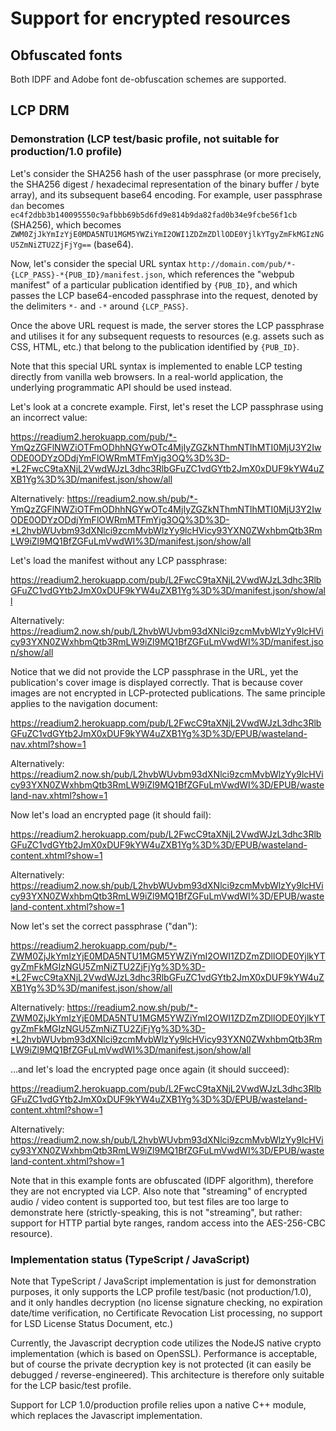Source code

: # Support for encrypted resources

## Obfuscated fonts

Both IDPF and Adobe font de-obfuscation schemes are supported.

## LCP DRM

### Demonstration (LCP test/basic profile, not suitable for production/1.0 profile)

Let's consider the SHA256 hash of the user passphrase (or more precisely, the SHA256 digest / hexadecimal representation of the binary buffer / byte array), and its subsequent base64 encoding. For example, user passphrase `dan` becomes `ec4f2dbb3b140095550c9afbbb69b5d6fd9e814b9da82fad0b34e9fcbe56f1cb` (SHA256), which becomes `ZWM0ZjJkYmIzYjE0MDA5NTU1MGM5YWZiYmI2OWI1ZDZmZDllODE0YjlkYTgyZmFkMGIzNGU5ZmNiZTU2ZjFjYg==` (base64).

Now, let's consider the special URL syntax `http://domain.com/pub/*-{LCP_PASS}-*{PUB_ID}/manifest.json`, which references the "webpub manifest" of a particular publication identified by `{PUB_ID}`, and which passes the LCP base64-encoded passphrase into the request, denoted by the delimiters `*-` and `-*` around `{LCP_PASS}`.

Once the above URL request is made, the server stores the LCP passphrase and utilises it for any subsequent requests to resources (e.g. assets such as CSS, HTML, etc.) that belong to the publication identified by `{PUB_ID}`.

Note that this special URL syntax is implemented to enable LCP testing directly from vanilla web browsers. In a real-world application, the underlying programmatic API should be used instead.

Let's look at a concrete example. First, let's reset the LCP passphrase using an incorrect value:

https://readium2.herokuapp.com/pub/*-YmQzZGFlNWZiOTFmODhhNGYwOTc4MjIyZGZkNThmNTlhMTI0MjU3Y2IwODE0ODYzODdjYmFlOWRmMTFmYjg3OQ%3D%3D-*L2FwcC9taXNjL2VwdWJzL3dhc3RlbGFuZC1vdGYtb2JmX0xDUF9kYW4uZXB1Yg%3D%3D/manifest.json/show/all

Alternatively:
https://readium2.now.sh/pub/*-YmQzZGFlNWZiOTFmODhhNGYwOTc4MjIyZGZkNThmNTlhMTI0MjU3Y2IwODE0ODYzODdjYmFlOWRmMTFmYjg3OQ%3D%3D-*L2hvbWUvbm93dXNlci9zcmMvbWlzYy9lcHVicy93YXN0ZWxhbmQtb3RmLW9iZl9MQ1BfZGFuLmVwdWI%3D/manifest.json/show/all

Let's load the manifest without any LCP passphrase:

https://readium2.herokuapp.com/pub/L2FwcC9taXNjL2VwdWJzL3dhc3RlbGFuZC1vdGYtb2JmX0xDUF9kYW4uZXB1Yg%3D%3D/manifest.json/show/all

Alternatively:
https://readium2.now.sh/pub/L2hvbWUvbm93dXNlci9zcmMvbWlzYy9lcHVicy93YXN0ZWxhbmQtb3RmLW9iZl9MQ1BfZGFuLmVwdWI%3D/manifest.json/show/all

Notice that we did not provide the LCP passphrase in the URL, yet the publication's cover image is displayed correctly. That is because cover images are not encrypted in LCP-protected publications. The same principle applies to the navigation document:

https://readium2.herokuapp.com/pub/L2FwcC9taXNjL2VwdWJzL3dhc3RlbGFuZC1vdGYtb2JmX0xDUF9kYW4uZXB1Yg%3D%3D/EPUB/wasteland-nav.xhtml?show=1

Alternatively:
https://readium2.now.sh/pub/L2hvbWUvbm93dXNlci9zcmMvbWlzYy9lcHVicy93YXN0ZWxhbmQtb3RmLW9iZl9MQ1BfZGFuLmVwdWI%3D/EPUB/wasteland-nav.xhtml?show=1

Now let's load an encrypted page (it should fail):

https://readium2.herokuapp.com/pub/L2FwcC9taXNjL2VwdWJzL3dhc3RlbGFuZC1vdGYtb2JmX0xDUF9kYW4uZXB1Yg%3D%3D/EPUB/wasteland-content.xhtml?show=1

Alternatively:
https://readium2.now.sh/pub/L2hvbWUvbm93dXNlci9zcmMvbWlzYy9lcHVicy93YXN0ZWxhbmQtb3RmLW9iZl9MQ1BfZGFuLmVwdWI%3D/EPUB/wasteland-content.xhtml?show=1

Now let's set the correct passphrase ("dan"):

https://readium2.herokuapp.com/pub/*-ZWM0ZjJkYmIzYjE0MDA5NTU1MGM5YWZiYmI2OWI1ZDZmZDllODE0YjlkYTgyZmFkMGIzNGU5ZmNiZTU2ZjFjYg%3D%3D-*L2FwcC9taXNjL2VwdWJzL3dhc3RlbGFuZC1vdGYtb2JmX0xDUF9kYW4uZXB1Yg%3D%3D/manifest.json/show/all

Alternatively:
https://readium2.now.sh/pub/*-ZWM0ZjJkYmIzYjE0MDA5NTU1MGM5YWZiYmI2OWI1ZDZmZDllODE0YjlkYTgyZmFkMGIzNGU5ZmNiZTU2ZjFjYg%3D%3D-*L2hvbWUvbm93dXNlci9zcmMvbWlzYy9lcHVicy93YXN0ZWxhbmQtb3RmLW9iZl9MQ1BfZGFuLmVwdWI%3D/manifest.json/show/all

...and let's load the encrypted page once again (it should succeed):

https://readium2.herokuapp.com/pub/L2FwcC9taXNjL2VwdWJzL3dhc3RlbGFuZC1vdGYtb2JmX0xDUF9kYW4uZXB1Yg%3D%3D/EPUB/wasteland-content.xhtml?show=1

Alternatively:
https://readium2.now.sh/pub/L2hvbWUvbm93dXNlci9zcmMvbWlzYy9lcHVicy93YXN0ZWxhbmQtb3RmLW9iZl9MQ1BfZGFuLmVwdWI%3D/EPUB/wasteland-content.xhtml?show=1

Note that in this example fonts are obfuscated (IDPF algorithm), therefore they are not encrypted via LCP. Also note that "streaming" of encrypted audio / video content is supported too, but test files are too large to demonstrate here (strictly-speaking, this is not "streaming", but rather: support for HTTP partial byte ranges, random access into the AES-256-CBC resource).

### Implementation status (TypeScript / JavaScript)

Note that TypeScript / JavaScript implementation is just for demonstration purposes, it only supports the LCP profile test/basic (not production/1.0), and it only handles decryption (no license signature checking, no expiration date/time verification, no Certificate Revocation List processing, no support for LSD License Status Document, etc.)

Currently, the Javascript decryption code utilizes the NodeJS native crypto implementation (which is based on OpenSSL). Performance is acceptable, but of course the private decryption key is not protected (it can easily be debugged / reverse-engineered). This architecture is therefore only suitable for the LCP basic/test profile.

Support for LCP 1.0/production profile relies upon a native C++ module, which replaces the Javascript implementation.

▶ **TASK BRIEF**
What you should repeat exactly is the run of lines from the top of the listing above through the line with "### Demonstration (LCP", without pictures.

▶ **EXPECTED ANSWER**
Source code

: # Support for encrypted resources

## Obfuscated fonts

Both IDPF and Adobe font de-obfuscation schemes are supported.

## LCP DRM

### Demonstration (LCP test/basic profile, not suitable for production/1.0 profile)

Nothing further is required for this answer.